Rumors of falling electricity prices in Pakistan have led to a sharp decline in the stock prices of photovoltaic (PV) equipment companies, particularly impacting leading inverter manufacturer Deye Technology.
The company stated that while Pakistan is an important overseas market, it has not received any definitive news regarding significant price drops, and market fluctuations are influenced by various factors. Other PV-related firms, such as Mibao Technology and Hema Technology, also experienced declines.
Pakistan has become a key market for Chinese PV companies, with Asia surpassing Europe as the largest export market for solar products in the first half of the year, and Pakistan emerging as the second-largest export market for modules. Despite ongoing electricity shortages and a reliance on thermal power, the potential for PV development in Pakistan is significant, with government support for renewable energy and a target to increase its market share by 2025.
The rising electricity prices have driven demand for solar storage solutions. Deye Technology noted that the surge in electricity prices is linked to fuel shortages.
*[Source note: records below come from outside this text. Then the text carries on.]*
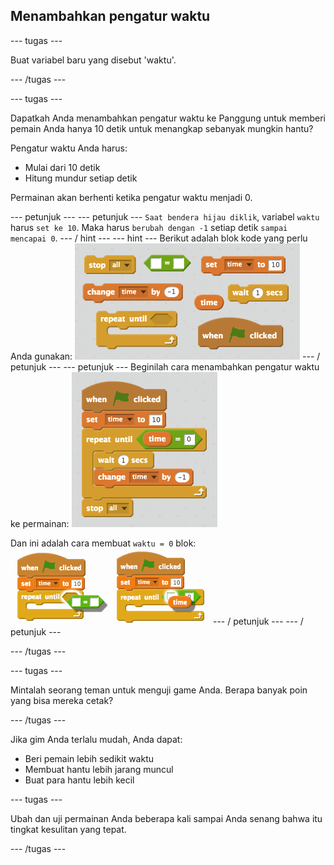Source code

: ## Menambahkan pengatur waktu

\--- tugas \---

Buat variabel baru yang disebut 'waktu'.

\--- /tugas \---

\--- tugas \---

Dapatkah Anda menambahkan pengatur waktu ke Panggung untuk memberi pemain Anda hanya 10 detik untuk menangkap sebanyak mungkin hantu?

Pengatur waktu Anda harus:

+ Mulai dari 10 detik
+ Hitung mundur setiap detik

Permainan akan berhenti ketika pengatur waktu menjadi 0.

\--- petunjuk \--- \--- petunjuk \--- `Saat bendera hijau diklik`, variabel `waktu` harus `set ke 10`. Maka harus `berubah dengan -1` setiap detik `sampai mencapai 0`. \--- / hint \--- \--- hint \--- Berikut adalah blok kode yang perlu Anda gunakan: ![screenshot](images/ghost-timer-blocks.png) \--- / petunjuk \--- \--- petunjuk \--- Beginilah cara menambahkan pengatur waktu ke permainan: ![tangkapan layar](images/ghost-timer-code.png)

Dan ini adalah cara membuat `waktu = 0` blok: ![screenshot](images/ghost-timer-help.png) \--- / petunjuk \--- \--- / petunjuk \---

\--- /tugas \---

\--- tugas \---

Mintalah seorang teman untuk menguji game Anda. Berapa banyak poin yang bisa mereka cetak?

\--- /tugas \---

Jika gim Anda terlalu mudah, Anda dapat:

+ Beri pemain lebih sedikit waktu
+ Membuat hantu lebih jarang muncul
+ Buat para hantu lebih kecil

\--- tugas \---

Ubah dan uji permainan Anda beberapa kali sampai Anda senang bahwa itu tingkat kesulitan yang tepat.

\--- /tugas \---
The Pakistani government aims to boost revenue in the power sector through price increases, with average electricity prices rising by 19% and residential rates increasing by 104-138% since 2020. High electricity prices enhance the economic viability of solar storage systems, and further price hikes are expected to boost demand.
Despite the rumors of price reductions, the outlook for Pakistan’s PV market remains positive, with projected installed capacity reaching 12.8 GW by 2030 and 26.9 GW by 2047. Overall, the demand for solar energy in Pakistan is rapidly growing.